Your assignment
From the records below, take each line where the string "radius" shows up and copy it.

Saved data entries
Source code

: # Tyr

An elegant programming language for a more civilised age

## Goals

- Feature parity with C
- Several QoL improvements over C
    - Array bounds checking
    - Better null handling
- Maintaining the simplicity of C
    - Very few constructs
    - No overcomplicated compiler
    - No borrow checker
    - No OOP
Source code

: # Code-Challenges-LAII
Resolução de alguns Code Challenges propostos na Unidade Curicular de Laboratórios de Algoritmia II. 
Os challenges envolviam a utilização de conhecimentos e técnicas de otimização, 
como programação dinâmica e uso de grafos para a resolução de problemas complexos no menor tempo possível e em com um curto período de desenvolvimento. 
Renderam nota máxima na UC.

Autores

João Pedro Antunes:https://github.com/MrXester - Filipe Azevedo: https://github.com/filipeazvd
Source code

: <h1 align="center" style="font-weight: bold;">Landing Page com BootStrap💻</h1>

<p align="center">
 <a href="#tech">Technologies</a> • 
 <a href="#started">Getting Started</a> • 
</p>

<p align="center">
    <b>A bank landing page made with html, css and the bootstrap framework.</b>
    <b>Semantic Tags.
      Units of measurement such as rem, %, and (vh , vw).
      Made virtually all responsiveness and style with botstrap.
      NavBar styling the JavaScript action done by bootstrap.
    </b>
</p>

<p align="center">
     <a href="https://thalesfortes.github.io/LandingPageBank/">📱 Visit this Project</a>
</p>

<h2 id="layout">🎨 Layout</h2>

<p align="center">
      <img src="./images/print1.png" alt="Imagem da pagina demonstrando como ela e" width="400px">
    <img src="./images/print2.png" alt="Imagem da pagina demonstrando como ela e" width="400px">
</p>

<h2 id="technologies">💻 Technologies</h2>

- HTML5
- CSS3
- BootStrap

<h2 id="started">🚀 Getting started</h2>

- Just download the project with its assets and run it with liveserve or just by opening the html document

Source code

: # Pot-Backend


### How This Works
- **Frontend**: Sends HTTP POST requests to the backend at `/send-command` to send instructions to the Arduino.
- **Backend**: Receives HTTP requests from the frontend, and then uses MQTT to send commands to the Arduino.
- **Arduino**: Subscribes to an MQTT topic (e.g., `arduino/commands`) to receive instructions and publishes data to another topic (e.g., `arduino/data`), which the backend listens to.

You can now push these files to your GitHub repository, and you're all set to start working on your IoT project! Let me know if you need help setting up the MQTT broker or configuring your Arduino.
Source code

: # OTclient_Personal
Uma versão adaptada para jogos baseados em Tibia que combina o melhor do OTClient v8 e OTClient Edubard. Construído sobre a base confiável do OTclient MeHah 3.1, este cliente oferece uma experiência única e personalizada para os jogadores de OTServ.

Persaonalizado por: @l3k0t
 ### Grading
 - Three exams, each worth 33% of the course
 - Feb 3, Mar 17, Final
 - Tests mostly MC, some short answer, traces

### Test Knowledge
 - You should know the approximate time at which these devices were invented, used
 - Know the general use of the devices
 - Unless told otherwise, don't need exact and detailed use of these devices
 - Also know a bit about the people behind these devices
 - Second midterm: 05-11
--
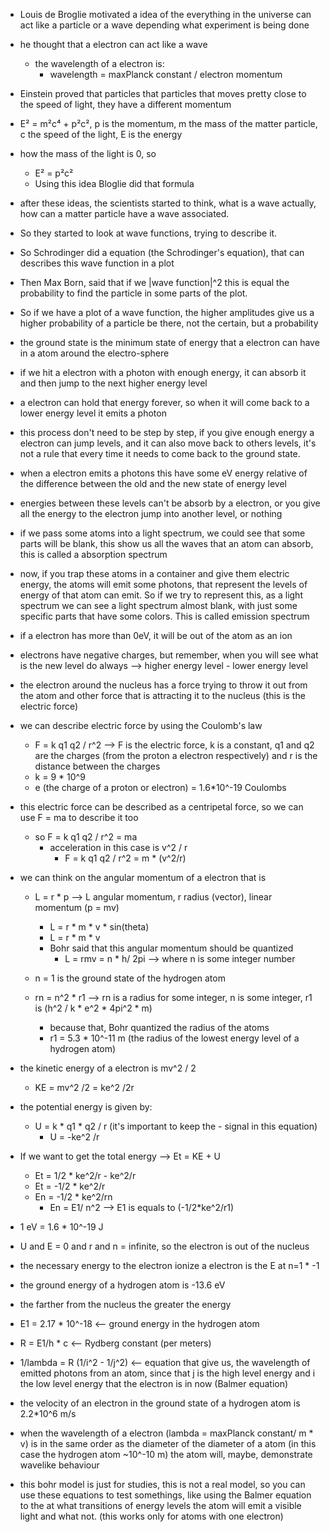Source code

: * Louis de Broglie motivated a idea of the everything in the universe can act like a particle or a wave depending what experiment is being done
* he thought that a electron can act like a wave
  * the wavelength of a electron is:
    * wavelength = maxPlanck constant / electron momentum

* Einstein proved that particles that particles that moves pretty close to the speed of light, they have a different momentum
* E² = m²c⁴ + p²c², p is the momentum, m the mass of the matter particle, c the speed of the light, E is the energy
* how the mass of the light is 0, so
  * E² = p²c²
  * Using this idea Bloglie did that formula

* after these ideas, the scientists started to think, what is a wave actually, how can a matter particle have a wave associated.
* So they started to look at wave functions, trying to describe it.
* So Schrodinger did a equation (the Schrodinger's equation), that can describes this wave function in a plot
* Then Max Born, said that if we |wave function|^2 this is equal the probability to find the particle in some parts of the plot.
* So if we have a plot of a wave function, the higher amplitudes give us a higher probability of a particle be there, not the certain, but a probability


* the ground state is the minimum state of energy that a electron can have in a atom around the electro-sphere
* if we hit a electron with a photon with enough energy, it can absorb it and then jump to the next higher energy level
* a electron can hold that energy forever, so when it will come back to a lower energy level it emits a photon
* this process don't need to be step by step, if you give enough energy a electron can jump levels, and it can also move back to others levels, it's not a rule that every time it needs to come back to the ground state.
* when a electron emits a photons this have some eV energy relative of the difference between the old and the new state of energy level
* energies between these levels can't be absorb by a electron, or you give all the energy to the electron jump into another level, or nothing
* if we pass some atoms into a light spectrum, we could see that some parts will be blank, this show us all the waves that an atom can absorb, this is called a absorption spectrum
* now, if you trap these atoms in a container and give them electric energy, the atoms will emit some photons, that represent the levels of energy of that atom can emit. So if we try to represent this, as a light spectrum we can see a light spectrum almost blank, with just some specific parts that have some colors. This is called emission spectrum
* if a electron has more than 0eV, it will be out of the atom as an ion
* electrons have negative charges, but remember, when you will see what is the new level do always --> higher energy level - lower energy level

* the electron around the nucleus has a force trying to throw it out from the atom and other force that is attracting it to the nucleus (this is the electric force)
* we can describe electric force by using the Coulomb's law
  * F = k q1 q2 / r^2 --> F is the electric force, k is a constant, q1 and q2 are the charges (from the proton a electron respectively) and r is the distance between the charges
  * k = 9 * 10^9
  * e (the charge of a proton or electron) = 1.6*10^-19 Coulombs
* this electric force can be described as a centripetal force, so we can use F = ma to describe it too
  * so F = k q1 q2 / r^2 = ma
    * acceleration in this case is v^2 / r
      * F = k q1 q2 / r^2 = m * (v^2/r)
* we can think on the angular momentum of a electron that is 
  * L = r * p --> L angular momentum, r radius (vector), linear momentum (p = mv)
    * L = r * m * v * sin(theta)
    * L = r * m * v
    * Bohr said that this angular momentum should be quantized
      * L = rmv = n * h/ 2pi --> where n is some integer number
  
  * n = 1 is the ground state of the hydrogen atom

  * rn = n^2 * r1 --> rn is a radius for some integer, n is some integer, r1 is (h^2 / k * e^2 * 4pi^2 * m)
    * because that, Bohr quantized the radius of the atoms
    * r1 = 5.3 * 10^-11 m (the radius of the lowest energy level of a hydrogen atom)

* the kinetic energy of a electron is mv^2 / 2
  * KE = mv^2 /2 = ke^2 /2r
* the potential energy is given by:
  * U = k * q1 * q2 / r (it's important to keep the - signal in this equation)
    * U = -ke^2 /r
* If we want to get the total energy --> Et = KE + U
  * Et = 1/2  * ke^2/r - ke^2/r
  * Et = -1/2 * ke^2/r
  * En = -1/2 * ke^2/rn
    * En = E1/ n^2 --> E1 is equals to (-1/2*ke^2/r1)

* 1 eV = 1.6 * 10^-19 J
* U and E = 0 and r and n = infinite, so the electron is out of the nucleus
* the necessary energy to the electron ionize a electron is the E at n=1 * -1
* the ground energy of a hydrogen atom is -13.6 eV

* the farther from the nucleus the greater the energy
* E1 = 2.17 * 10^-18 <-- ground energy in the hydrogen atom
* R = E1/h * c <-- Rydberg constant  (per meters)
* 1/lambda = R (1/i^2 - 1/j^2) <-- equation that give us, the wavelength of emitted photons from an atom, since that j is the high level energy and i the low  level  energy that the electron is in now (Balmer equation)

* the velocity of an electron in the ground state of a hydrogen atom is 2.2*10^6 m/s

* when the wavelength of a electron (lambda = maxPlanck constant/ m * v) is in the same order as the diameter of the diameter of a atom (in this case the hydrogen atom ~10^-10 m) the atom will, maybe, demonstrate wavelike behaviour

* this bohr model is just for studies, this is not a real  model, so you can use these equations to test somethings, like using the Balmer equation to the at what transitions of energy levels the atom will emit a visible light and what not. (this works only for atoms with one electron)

Answer below
  * L = r * p --> L angular momentum, r radius (vector), linear momentum (p = mv)
  * rn = n^2 * r1 --> rn is a radius for some integer, n is some integer, r1 is (h^2 / k * e^2 * 4pi^2 * m)
    * because that, Bohr quantized the radius of the atoms
    * r1 = 5.3 * 10^-11 m (the radius of the lowest energy level of a hydrogen atom)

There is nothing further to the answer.